短歌日記(短歌に物語は必要なのだ)

 物語を喚起する短歌が好きである。そういう短歌にしかほとんど興味がないといってもいい。連作で物語をなしている短歌ではなく、また作者の人生という物語を背景に味わう短歌でもない。一首がそれだけで、単独で、読み手を物語に引きずり込むような短歌。ちいさな箱をあけて覗いたら、自分の住んでる町が中にひろがっていたようなありえない空間を感じさせる短歌。そういうのが読みたいし、つくりたいし、そういうのしか読みたくもつくりたくもない。
 もちろん短歌は短すぎて、小説のように物語をまるごと内包することはできない。短歌のみじかさは、物語を内包するよりも、物語に内包されることにはるかに向いているといえる。
 いいかえると短歌は、それが何か大きな物語の一部分であることを暗示することで、物語に接続することができる。つまり描かれたものが一首の中で完結せず、前後につながる大きな物語の一場面であることを想像させる、というより想像させずにはおかないような場面づくりが、わたしの理想とする短歌には不可欠なのだった。

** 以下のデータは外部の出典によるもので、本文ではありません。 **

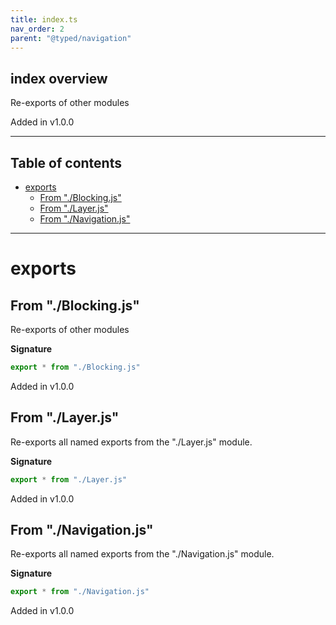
 ```yaml
---
title: index.ts
nav_order: 2
parent: "@typed/navigation"
---
```


## index overview

Re-exports of other modules

Added in v1.0.0

---

<h2 class="text-delta">Table of contents</h2>

- [exports](#exports)
  - [From "./Blocking.js"](#from-blockingjs)
  - [From "./Layer.js"](#from-layerjs)
  - [From "./Navigation.js"](#from-navigationjs)

---

# exports

## From "./Blocking.js"

Re-exports of other modules

**Signature**

```ts
export * from "./Blocking.js"
```

Added in v1.0.0

## From "./Layer.js"

Re-exports all named exports from the "./Layer.js" module.

**Signature**

```ts
export * from "./Layer.js"
```

Added in v1.0.0

## From "./Navigation.js"

Re-exports all named exports from the "./Navigation.js" module.

**Signature**

```ts
export * from "./Navigation.js"
```

Added in v1.0.0
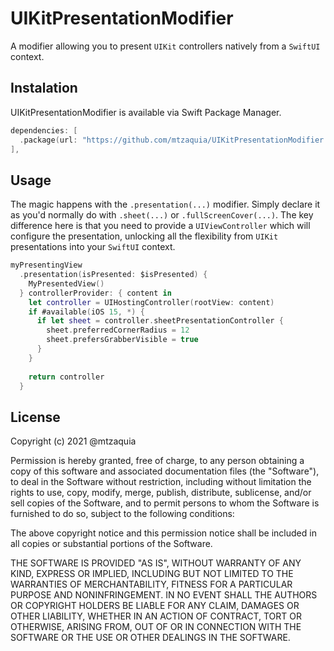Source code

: # UIKitPresentationModifier

A modifier allowing you to present `UIKit` controllers natively from a `SwiftUI` context.

## Instalation

UIKitPresentationModifier is available via Swift Package Manager.

```swift
dependencies: [
  .package(url: "https://github.com/mtzaquia/UIKitPresentationModifier.git", .upToNextMajor(from: "1.0.0")),
],
```

## Usage

The magic happens with the `.presentation(...)` modifier. Simply declare it as you'd normally do with `.sheet(...)` or `.fullScreenCover(...)`. The key difference here is that you need to provide a `UIViewController` which will configure the presentation, unlocking all the flexibility from `UIKit` presentations into your `SwiftUI` context.

```swift
myPresentingView
  .presentation(isPresented: $isPresented) {
    MyPresentedView()
  } controllerProvider: { content in
    let controller = UIHostingController(rootView: content)
    if #available(iOS 15, *) {
      if let sheet = controller.sheetPresentationController {
        sheet.preferredCornerRadius = 12
        sheet.prefersGrabberVisible = true
      }
    }
    
    return controller
  }
```

## License

Copyright (c) 2021 @mtzaquia

Permission is hereby granted, free of charge, to any person obtaining a copy
of this software and associated documentation files (the "Software"), to deal
in the Software without restriction, including without limitation the rights
to use, copy, modify, merge, publish, distribute, sublicense, and/or sell
copies of the Software, and to permit persons to whom the Software is
furnished to do so, subject to the following conditions:

The above copyright notice and this permission notice shall be included in all
copies or substantial portions of the Software.

THE SOFTWARE IS PROVIDED "AS IS", WITHOUT WARRANTY OF ANY KIND, EXPRESS OR
IMPLIED, INCLUDING BUT NOT LIMITED TO THE WARRANTIES OF MERCHANTABILITY,
FITNESS FOR A PARTICULAR PURPOSE AND NONINFRINGEMENT. IN NO EVENT SHALL THE
AUTHORS OR COPYRIGHT HOLDERS BE LIABLE FOR ANY CLAIM, DAMAGES OR OTHER
LIABILITY, WHETHER IN AN ACTION OF CONTRACT, TORT OR OTHERWISE, ARISING FROM,
OUT OF OR IN CONNECTION WITH THE SOFTWARE OR THE USE OR OTHER DEALINGS IN THE
SOFTWARE.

 映画の一場面のような、という言い方はありきたりだし、じっさい映像化して印象的なシーンと短歌にして印象的なそれはちがうと思う。でも物語を強烈に喚起する短歌は「映画の1シーンみたい」という印象を与えずにはおかない。魅力的な場面として描かれてしまった人物、場所、アイテムなどは、一首をこえたありえない時空へとひろがり出てしまう。そのような実体を欠いた時空に接続してしまった短歌だけが、わたしに必要な短歌であり、一首として自立できない(連作や詞書や背景情報の助けがいる)短歌は論外として、単に一首として31字内に自足しているだけの短歌にも興味は持てない。一首の短歌が一首分の意味や価値しかないなんて、当たり前すぎて物足りなすぎる。
 一首がパズルの1ピースであると同時に、どこにも存在しないパズルの全体をありありと目に浮かばせずにはおかない短歌だけが、本当に読みたい。必要なのはそういう短歌だけなのだ。